**Try it**
In the entries below, find the line with "fastcgi_param REQUEST_URI $uri;" and the line with "From this project's". Reproduce those two lines and every line between them exactly, and nothing more.

═══ Records for this exercise

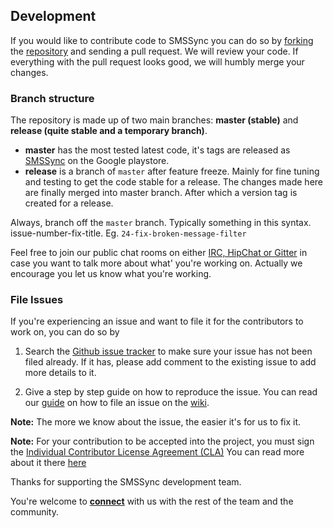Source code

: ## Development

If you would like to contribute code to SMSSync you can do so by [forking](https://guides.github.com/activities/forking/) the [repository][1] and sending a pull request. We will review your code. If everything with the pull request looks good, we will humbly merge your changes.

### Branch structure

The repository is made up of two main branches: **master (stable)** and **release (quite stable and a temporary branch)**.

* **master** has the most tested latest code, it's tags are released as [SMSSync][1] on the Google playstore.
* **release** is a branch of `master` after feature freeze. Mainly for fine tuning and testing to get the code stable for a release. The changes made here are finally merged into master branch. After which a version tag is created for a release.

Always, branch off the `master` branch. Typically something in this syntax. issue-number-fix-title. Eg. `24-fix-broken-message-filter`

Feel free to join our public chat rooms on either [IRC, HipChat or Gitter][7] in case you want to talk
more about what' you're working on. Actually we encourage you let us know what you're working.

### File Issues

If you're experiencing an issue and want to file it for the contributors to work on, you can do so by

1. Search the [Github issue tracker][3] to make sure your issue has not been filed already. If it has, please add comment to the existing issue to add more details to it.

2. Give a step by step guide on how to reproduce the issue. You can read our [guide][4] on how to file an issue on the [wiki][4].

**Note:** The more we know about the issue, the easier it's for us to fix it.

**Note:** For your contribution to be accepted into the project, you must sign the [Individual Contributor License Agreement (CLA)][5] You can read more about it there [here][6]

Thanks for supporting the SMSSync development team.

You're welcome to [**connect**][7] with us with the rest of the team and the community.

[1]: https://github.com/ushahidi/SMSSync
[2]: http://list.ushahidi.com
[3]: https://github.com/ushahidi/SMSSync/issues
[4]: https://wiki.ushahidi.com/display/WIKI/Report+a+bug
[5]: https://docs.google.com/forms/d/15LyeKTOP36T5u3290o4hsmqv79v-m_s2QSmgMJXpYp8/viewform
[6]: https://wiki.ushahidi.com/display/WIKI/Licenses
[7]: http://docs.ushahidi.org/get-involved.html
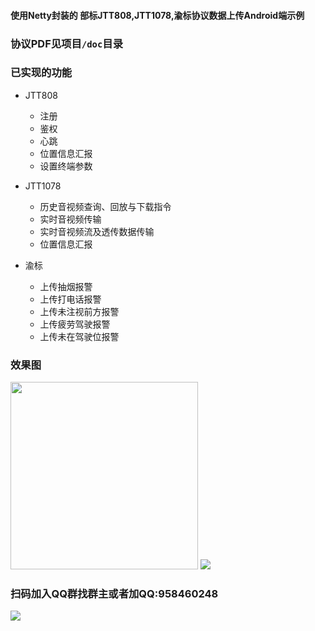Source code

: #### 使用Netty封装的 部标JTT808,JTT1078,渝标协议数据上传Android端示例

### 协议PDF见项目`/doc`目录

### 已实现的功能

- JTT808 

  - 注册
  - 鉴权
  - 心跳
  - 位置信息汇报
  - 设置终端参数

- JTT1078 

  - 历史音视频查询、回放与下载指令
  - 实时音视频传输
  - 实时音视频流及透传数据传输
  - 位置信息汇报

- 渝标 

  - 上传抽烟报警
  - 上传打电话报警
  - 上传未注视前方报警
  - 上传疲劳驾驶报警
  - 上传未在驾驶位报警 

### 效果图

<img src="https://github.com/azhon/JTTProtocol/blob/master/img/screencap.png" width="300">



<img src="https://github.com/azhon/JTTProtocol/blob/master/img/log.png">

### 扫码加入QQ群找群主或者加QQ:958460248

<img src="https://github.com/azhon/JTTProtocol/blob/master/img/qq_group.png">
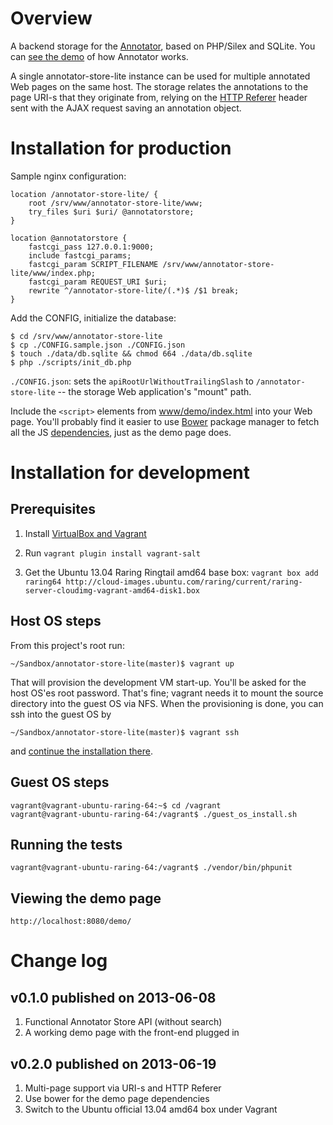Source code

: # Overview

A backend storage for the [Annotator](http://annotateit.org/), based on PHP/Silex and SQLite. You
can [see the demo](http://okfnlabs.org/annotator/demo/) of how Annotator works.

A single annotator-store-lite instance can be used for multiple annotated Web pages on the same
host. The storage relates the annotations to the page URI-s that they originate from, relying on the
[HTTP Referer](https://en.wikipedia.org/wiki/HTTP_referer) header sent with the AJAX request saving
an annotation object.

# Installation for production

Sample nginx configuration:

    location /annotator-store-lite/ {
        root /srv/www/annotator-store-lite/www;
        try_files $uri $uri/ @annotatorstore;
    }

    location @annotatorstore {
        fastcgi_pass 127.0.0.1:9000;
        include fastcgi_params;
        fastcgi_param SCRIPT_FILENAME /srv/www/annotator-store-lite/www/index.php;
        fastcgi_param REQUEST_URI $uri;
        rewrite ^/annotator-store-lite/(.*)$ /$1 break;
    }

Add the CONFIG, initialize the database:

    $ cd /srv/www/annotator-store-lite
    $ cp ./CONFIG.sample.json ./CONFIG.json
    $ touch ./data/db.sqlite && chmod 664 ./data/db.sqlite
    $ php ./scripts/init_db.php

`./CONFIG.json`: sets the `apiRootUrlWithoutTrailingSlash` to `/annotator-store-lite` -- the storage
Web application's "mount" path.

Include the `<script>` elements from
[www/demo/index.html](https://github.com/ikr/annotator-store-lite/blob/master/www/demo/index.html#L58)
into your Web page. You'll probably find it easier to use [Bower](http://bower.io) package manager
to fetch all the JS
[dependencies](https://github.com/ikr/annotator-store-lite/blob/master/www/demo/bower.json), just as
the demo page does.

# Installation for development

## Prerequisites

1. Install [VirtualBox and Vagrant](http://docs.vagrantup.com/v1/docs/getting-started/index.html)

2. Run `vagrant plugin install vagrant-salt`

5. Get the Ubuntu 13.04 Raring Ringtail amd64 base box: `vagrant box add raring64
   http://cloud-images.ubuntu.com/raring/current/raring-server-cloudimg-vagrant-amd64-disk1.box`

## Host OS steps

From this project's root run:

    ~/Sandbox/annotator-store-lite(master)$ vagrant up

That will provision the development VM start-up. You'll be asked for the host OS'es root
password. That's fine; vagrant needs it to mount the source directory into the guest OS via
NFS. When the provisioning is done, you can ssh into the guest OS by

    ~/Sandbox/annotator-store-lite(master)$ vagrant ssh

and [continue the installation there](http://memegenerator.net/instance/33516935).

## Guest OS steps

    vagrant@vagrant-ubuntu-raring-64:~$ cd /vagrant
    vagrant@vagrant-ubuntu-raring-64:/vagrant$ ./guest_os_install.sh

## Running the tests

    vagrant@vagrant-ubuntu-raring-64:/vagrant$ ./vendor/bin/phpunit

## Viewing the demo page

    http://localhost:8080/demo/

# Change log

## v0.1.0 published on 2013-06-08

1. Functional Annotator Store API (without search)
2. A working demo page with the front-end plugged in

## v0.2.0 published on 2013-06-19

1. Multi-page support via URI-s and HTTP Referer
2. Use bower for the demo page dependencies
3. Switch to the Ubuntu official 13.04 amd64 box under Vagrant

══════

**Your response**
        fastcgi_param REQUEST_URI $uri;
        rewrite ^/annotator-store-lite/(.*)$ /$1 break;
    }

Add the CONFIG, initialize the database:

    $ cd /srv/www/annotator-store-lite
    $ cp ./CONFIG.sample.json ./CONFIG.json
    $ touch ./data/db.sqlite && chmod 664 ./data/db.sqlite
    $ php ./scripts/init_db.php

`./CONFIG.json`: sets the `apiRootUrlWithoutTrailingSlash` to `/annotator-store-lite` -- the storage
Web application's "mount" path.

Include the `<script>` elements from
[www/demo/index.html](https://github.com/ikr/annotator-store-lite/blob/master/www/demo/index.html#L58)
into your Web page. You'll probably find it easier to use [Bower](http://bower.io) package manager
to fetch all the JS
[dependencies](https://github.com/ikr/annotator-store-lite/blob/master/www/demo/bower.json), just as
the demo page does.

# Installation for development

## Prerequisites

1. Install [VirtualBox and Vagrant](http://docs.vagrantup.com/v1/docs/getting-started/index.html)

2. Run `vagrant plugin install vagrant-salt`

5. Get the Ubuntu 13.04 Raring Ringtail amd64 base box: `vagrant box add raring64
   http://cloud-images.ubuntu.com/raring/current/raring-server-cloudimg-vagrant-amd64-disk1.box`

## Host OS steps

From this project's root run:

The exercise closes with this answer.